At the sentencing hearing, Sarah Baker testified that she and her boyfriend, David
Hynuh, were on their way home after purchasing a new washing machine when she heard
three shots. When they pulled over to inspect their truck, they noticed a bullet hole in
another vehicle that had pulled over, and then they saw a bullet hole through the washing
machine box in the back of their truck. Baker said that the box was located only a few
inches from where she was sitting in the truck, and that since the incident she had been
paranoid and scared of being shot again.
Rebecca Hancock testified that she and her family were on their way home; that
her father was driving and her husband was in the front passenger seat; that her son and
her mother were in the second row of seats; and that she and her infant daughter were in
the third row of seats.
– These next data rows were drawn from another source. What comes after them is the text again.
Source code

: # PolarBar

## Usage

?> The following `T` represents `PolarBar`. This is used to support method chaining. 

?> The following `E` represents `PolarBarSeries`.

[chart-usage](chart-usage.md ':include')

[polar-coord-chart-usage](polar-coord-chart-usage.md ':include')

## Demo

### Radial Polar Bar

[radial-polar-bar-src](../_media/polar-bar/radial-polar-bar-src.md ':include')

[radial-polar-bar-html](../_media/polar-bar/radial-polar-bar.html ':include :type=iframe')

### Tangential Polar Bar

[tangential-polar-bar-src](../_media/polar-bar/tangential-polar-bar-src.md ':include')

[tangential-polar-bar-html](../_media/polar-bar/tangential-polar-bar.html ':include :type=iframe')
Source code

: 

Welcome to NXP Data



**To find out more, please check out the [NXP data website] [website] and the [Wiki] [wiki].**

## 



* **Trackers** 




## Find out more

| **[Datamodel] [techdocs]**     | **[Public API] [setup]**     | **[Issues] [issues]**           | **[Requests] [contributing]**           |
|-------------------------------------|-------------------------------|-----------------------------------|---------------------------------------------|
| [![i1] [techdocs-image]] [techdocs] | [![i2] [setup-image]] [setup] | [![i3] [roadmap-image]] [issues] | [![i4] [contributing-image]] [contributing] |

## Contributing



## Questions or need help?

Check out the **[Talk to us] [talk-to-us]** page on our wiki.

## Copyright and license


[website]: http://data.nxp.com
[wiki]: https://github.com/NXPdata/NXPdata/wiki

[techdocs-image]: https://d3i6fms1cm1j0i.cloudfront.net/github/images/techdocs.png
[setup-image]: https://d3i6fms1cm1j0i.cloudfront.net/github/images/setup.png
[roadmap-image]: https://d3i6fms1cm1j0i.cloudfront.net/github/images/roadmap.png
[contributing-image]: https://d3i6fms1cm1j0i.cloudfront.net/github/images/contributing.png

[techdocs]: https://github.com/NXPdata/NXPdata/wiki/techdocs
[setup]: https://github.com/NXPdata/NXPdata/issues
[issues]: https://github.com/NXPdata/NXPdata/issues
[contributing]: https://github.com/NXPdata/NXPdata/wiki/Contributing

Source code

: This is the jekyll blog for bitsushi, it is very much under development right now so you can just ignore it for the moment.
Hancock heard a noise and thought that her father had run over
something; as she was looking around, a second shot hit directly over her right shoulder.
Hancock exclaimed that they were being shot at; her father pulled over in a parking lot;
Hynuh’s truck pulled in behind them; and Hynuh got out and told them that someone
was shooting at them. Hancock said that her father got out and found the bullet hole
about an inch and a half below the glass on the back hatch; she further stated that the
bullet hole was less than one foot from where she had been sitting in the vehicle.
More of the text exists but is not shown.